Terapia Génica: O estranho caso em que os vírus podem ser “bons”.
O caso da bebé Matilde, como todos se devem lembrar, foi notícia em todos os meios de comunicação social. Os pais souberam de um medicamento novo e muito caro e através de uma campanha nas redes sociais conseguiram arranjar dinheiro para o comprar. Pouco depois, o governo português aprovou a utilização deste medicamento e comprou-o para a Matilde e para outras crianças com a mesma doença.
Mas, afinal, que doença tem a Matilde e que medicamento novo e caro é este?
A Matilde tem uma doença chamada Atrofia Muscular Espinhal. Esta doença é muito grave, e acontece porque o corpo da Matilde não é capaz de produzir uma substância que se chama proteína de sobrevivência do neurónio motor. Como o nome indica, sem esta substância os neurónios motores não sobrevivem, vão morrendo aos poucos com consequências terríveis.
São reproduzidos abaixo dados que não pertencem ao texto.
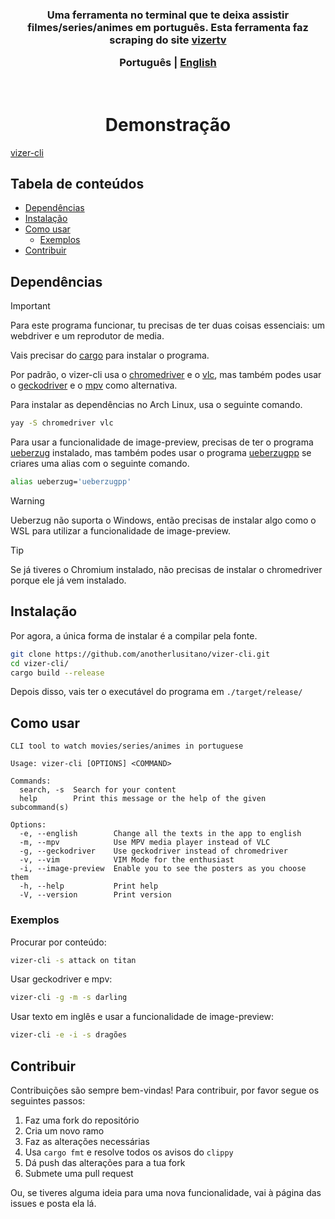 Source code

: <h3 align="center">
Uma ferramenta no terminal que te deixa assistir filmes/series/animes em português. Esta ferramenta faz scraping do site <a href="https://vizertv.in">vizertv</a>
    <p>
        <b>Português</b> |
        <a href="https://github.com/anotherlusitano/vizer-cli/blob/main/README.md">English</a>
    </p>
</h3>
<br>

<h1 align="center">
 Demonstração
</h1>

[vizer-cli](https://github.com/user-attachments/assets/6ef85494-1937-4ee3-bc40-a3e656c6ec38)

## Tabela de conteúdos

- [Dependências](#dependências)
- [Instalação](#instalação)
- [Como usar](#como-usar)
  - [Exemplos](#exemplos)
- [Contribuir](#contribuir)

## Dependências

> [!IMPORTANT]
> Para este programa funcionar, tu precisas de ter duas coisas essenciais: um webdriver e um reprodutor de media.
>
> Vais precisar do [cargo](https://doc.rust-lang.org/cargo/getting-started/installation.html) para instalar o programa.

Por padrão, o vizer-cli usa o [chromedriver](https://developer.chrome.com/docs/chromedriver) e o [vlc](https://www.videolan.org/vlc/), mas também podes usar o [geckodriver](https://github.com/mozilla/geckodriver/releases) e o [mpv](https://mpv.io/) como alternativa.

Para instalar as dependências no Arch Linux, usa o seguinte comando.

```sh
yay -S chromedriver vlc
```

Para usar a funcionalidade de image-preview, precisas de ter o programa [ueberzug](https://github.com/ueber-devel/ueberzug) instalado, mas também podes usar o programa [ueberzugpp](https://github.com/jstkdng/ueberzugpp) se criares uma alias com o seguinte comando.

```sh
alias ueberzug='ueberzugpp'
```

> [!WARNING]
> Ueberzug não suporta o Windows, então precisas de instalar algo como o WSL para utilizar a funcionalidade de image-preview.

> [!TIP]
> Se já tiveres o Chromium instalado, não precisas de instalar o chromedriver porque ele já vem instalado.

## Instalação

Por agora, a única forma de instalar é a compilar pela fonte.

```sh
git clone https://github.com/anotherlusitano/vizer-cli.git
cd vizer-cli/
cargo build --release
```

Depois disso, vais ter o executável do programa em `./target/release/`

## Como usar

```
CLI tool to watch movies/series/animes in portuguese

Usage: vizer-cli [OPTIONS] <COMMAND>

Commands:
  search, -s  Search for your content
  help        Print this message or the help of the given subcommand(s)

Options:
  -e, --english        Change all the texts in the app to english
  -m, --mpv            Use MPV media player instead of VLC
  -g, --geckodriver    Use geckodriver instead of chromedriver
  -v, --vim            VIM Mode for the enthusiast
  -i, --image-preview  Enable you to see the posters as you choose them
  -h, --help           Print help
  -V, --version        Print version
```

### Exemplos

Procurar por conteúdo:

```sh
vizer-cli -s attack on titan
```

Usar geckodriver e mpv:

```sh
vizer-cli -g -m -s darling
```

Usar texto em inglês e usar a funcionalidade de image-preview:

```sh
vizer-cli -e -i -s dragões
```

## Contribuir

Contribuições são sempre bem-vindas! Para contribuir, por favor segue os seguintes passos:

1. Faz uma fork do repositório
2. Cria um novo ramo
3. Faz as alterações necessárias
4. Usa `cargo fmt` e resolve todos os avisos do `clippy`
5. Dá push das alterações para a tua fork
6. Submete uma pull request

Ou, se tiveres alguma ideia para uma nova funcionalidade, vai à página das issues e posta ela lá.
Os neurónios motores são as células que fazem com que os músculos se movam. Se precisarmos de mexer um braço, uma perna, a cabeça ou até respirar são os neurónios motores que ordenam aos músculos que o façam. Nas crianças como a Matilde, os neurónios motores vão morrendo e já não há quem “pique” os músculos para que se mexam. Estes, ficam parados, e as crianças não conseguem sentar-se, andar, etc. Daí o nome, atrofia (fraqueza) muscular.
Mas se falta a tal substância (a tal proteína) que é precisa para a sobrevivência dos neurónios motores, porque não introduzi-la no corpo destas crianças?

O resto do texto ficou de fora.